法人税法は「実現主義の原則」のもと法人の任意の取扱いにゆだねることはせず、収益の計上時期を定めています。それは次のようになります。また、収益の額は、取引において収受する対価になります。
  1. 棚卸資産
棚卸資産は、商品等の引き渡した日が計上時期になります(「販売基準」)。ただし、棚卸資産の引渡しの日がいつであるかについては、毎期継続適用を条件として、その種類及び性質、その販売に係る契約の内容等に応じその引渡しの日として合理的であると認められる日となります。

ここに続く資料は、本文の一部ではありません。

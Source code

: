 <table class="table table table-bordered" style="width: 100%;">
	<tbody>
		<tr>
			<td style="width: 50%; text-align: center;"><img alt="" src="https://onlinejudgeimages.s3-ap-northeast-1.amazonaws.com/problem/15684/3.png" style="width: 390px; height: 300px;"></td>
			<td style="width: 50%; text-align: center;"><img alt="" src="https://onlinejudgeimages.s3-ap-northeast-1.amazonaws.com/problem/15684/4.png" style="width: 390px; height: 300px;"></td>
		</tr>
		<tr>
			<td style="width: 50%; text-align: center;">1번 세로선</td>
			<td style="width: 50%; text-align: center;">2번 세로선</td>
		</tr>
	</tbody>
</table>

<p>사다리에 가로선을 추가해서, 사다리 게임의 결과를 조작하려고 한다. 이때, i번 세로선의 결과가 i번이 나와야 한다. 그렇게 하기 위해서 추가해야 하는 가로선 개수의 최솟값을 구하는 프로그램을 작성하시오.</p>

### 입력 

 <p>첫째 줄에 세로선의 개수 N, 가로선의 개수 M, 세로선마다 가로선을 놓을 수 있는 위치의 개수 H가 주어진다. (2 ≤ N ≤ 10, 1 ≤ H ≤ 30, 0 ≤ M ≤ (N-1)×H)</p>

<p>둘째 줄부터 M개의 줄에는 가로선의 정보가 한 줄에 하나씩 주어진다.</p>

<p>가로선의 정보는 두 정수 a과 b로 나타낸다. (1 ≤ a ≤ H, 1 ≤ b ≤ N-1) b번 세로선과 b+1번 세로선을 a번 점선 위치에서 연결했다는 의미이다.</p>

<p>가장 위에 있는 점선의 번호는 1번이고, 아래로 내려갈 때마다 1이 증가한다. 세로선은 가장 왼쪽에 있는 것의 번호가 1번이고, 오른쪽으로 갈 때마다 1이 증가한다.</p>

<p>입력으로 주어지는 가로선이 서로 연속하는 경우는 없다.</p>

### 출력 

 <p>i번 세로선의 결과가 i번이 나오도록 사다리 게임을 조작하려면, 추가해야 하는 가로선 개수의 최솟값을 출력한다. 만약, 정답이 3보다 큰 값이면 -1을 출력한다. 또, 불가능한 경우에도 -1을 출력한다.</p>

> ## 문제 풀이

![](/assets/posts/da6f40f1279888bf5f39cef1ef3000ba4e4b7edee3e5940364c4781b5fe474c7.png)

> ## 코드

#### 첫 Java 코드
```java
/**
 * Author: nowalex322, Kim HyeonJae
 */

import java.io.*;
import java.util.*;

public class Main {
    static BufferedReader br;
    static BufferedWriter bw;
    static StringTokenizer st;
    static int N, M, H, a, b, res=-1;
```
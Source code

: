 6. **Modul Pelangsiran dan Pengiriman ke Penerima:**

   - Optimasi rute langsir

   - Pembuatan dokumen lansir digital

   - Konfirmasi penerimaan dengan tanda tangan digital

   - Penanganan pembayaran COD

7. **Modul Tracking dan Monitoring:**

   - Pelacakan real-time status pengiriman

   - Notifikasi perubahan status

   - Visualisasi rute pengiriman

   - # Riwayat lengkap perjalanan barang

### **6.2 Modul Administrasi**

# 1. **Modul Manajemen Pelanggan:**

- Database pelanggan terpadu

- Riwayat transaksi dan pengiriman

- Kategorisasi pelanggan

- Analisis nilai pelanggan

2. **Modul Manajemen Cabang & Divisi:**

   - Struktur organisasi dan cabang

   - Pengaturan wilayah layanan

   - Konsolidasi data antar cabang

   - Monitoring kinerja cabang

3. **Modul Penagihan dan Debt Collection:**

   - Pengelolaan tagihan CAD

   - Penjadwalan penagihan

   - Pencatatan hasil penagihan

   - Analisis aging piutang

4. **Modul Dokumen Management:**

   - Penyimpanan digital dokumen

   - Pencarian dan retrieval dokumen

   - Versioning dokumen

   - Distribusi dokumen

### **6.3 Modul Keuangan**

安易に計上基準を変更した場合には租税回避行為と判断される場合もあります。
  • 出荷した日(出荷基準)
  • 相手方に納品した日(納品基準)
  • 相手方が検収した日(検収基準)
  • 相手方において使用収益ができることとなった日(使用収益基準)
  • 検針等により販売数量を確認した日(検収基準)   等
  • 委託販売については、原則は受託者がその委託品を販売した日。ただし当該委託品についての売上計算書が売上の都度(週、旬、月単位で一括して作成している場合でも継続して行われている場合は該当)作成され送付されている場合において、継続してその収益を当該売上計算書の到達した日とすることができる。

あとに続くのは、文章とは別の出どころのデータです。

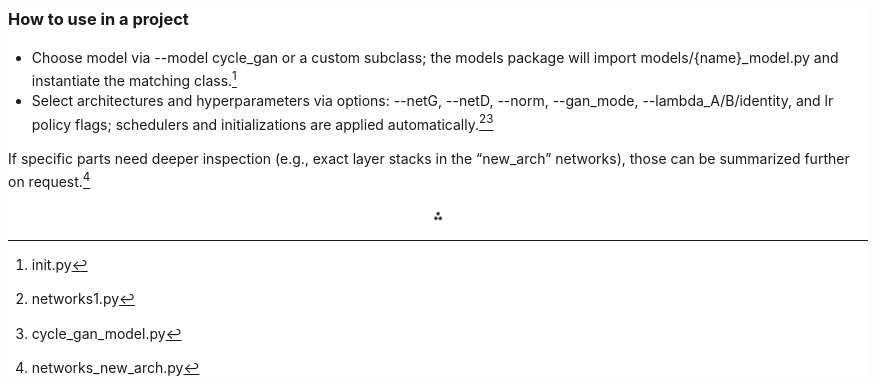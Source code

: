 
### How to use in a project

- Choose model via --model cycle_gan or a custom subclass; the models package will import models/{name}_model.py and instantiate the matching class.[^2]
- Select architectures and hyperparameters via options: --netG, --netD, --norm, --gan_mode, --lambda_A/B/identity, and lr policy flags; schedulers and initializations are applied automatically.[^5][^6]

If specific parts need deeper inspection (e.g., exact layer stacks in the “new_arch” networks), those can be summarized further on request.[^4]

<div align="center">⁂</div>

[^1]: base_model.py

[^2]: init.py

[^3]: cycle_gan_model_no_idt.py

[^4]: networks_new_arch.py

[^5]: networks1.py

[^6]: cycle_gan_model.py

  • 特例:長期割賦販売等については、「延払基準」の方法によることもできる。
  1. 請負
請負は、建設のように物の引渡しを伴うものは「その物を引渡した日」、技術指導のように物の引渡しを要しない役務の提供については「その役務提供の全部を完了した日」に収益を計上するものと、設計監理のように両者にまたがるものもあります。
  • 物の引渡しを要する契約にあってはその目的物の全部を完成して相手方に引き渡した日(原則、「完成引渡基準」)。または完成部分を引き渡した日(「部分完成基準」)。特例:工事進行基準。

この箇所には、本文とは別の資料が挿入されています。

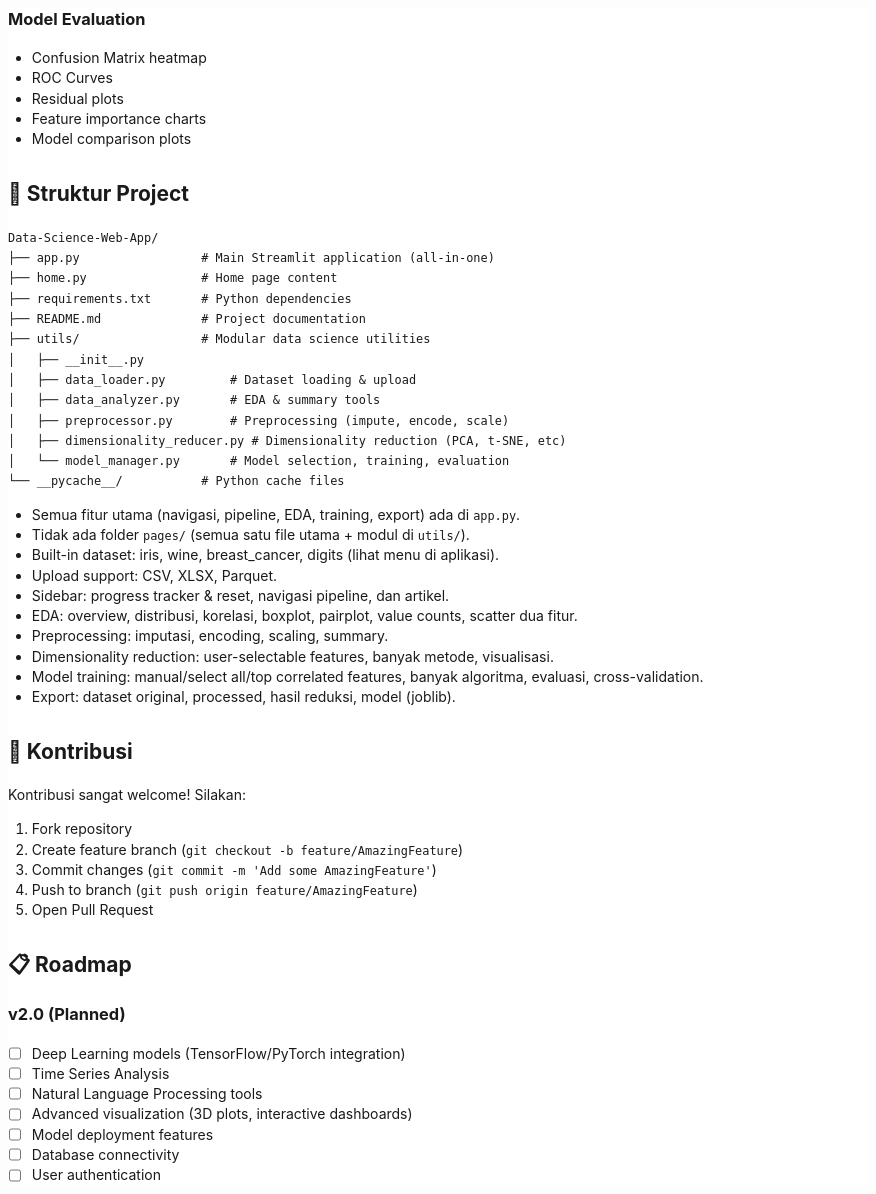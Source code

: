 ### Model Evaluation
- Confusion Matrix heatmap
- ROC Curves
- Residual plots
- Feature importance charts
- Model comparison plots

## 📁 Struktur Project

```
Data-Science-Web-App/
├── app.py                 # Main Streamlit application (all-in-one)
├── home.py                # Home page content
├── requirements.txt       # Python dependencies
├── README.md              # Project documentation
├── utils/                 # Modular data science utilities
│   ├── __init__.py
│   ├── data_loader.py         # Dataset loading & upload
│   ├── data_analyzer.py       # EDA & summary tools
│   ├── preprocessor.py        # Preprocessing (impute, encode, scale)
│   ├── dimensionality_reducer.py # Dimensionality reduction (PCA, t-SNE, etc)
│   └── model_manager.py       # Model selection, training, evaluation
└── __pycache__/           # Python cache files
```

- Semua fitur utama (navigasi, pipeline, EDA, training, export) ada di `app.py`.
- Tidak ada folder `pages/` (semua satu file utama + modul di `utils/`).
- Built-in dataset: iris, wine, breast_cancer, digits (lihat menu di aplikasi).
- Upload support: CSV, XLSX, Parquet.
- Sidebar: progress tracker & reset, navigasi pipeline, dan artikel.
- EDA: overview, distribusi, korelasi, boxplot, pairplot, value counts, scatter dua fitur.
- Preprocessing: imputasi, encoding, scaling, summary.
- Dimensionality reduction: user-selectable features, banyak metode, visualisasi.
- Model training: manual/select all/top correlated features, banyak algoritma, evaluasi, cross-validation.
- Export: dataset original, processed, hasil reduksi, model (joblib).

## 🤝 Kontribusi

Kontribusi sangat welcome! Silakan:

1. Fork repository
2. Create feature branch (`git checkout -b feature/AmazingFeature`)
3. Commit changes (`git commit -m 'Add some AmazingFeature'`)
4. Push to branch (`git push origin feature/AmazingFeature`)
5. Open Pull Request

## 📋 Roadmap

### v2.0 (Planned)
- [ ] Deep Learning models (TensorFlow/PyTorch integration)
- [ ] Time Series Analysis
- [ ] Natural Language Processing tools
- [ ] Advanced visualization (3D plots, interactive dashboards)
- [ ] Model deployment features
- [ ] Database connectivity
- [ ] User authentication
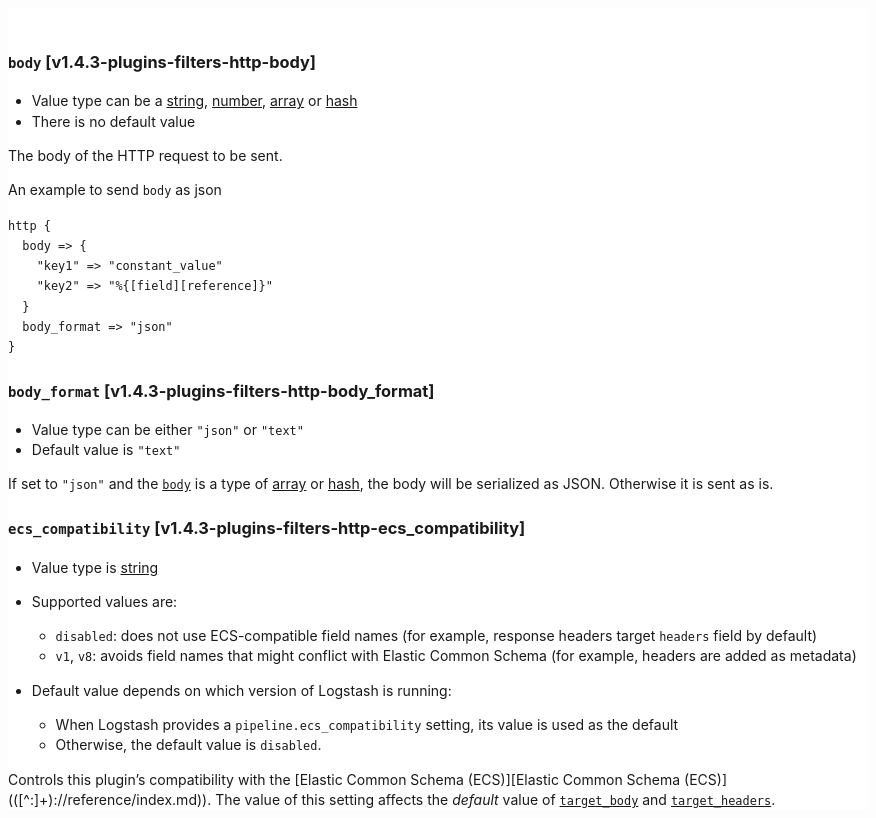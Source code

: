  

### `body` [v1.4.3-plugins-filters-http-body]

* Value type can be a [string](logstash://reference/configuration-file-structure.md#string), [number](logstash://reference/configuration-file-structure.md#number), [array](logstash://reference/configuration-file-structure.md#array) or [hash](logstash://reference/configuration-file-structure.md#hash)
* There is no default value

The body of the HTTP request to be sent.

An example to send `body` as json

```
http {
  body => {
    "key1" => "constant_value"
    "key2" => "%{[field][reference]}"
  }
  body_format => "json"
}
```


### `body_format` [v1.4.3-plugins-filters-http-body_format]

* Value type can be either `"json"` or `"text"`
* Default value is `"text"`

If set to `"json"` and the [`body`](v1-4-3-plugins-filters-http.md#v1.4.3-plugins-filters-http-body) is a type of [array](logstash://reference/configuration-file-structure.md#array) or [hash](logstash://reference/configuration-file-structure.md#hash), the body will be serialized as JSON. Otherwise it is sent as is.


### `ecs_compatibility` [v1.4.3-plugins-filters-http-ecs_compatibility]

* Value type is [string](logstash://reference/configuration-file-structure.md#string)
* Supported values are:

    * `disabled`: does not use ECS-compatible field names (for example, response headers target `headers` field by default)
    * `v1`, `v8`: avoids field names that might conflict with Elastic Common Schema (for example, headers are added as metadata)

* Default value depends on which version of Logstash is running:

    * When Logstash provides a `pipeline.ecs_compatibility` setting, its value is used as the default
    * Otherwise, the default value is `disabled`.


Controls this plugin’s compatibility with the [Elastic Common Schema (ECS)][Elastic Common Schema (ECS)\]\(([^:]+)://reference/index.md)). The value of this setting affects the *default* value of [`target_body`](v1-4-3-plugins-filters-http.md#v1.4.3-plugins-filters-http-target_body) and [`target_headers`](v1-4-3-plugins-filters-http.md#v1.4.3-plugins-filters-http-target_headers).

    建設、造船その他これらに類する工事の場合、継続適用を要件として、その種類及び性質、契約の内容等に応じた日として合理的であると認められる次のような日による。
    • 作業を結了した日
    • 相手方の受入場所へ搬入した日
    • 相手方が検収を完了した日
    • 相手方において使用収益ができることとなった日等
  • 物の引渡しを要しない契約にあってはその約した役務の全部を完了した日(原則、「役務完了基準」)。または部分的に収益金額が確定した日(「部分完了基準」)。
    • 作業を結了した日
    • 相手方の受入場所へ搬入した日
    • 相手方が検収を完了した日
    • 相手方において使用収益ができることとなった日等
  • 土地、建物等の売買、交換又は賃貸借(以下、「売買等」という。)の仲介又はあっせんをしたことにより受ける報酬の額は、原則としてその売買等に係る契約の効力が発生した日。
     ただし、継続して当該契約に係る取引の完了した日(同日前に実際に収受した金額があるときは、当該金額についてはその収受した日)とすることができる。
  • 設計、作業の指揮監督、技術指導その他の技術役務の提供を行ったことにより受ける報酬の額は、原則としてその約した役務の全部の提供を完了した日。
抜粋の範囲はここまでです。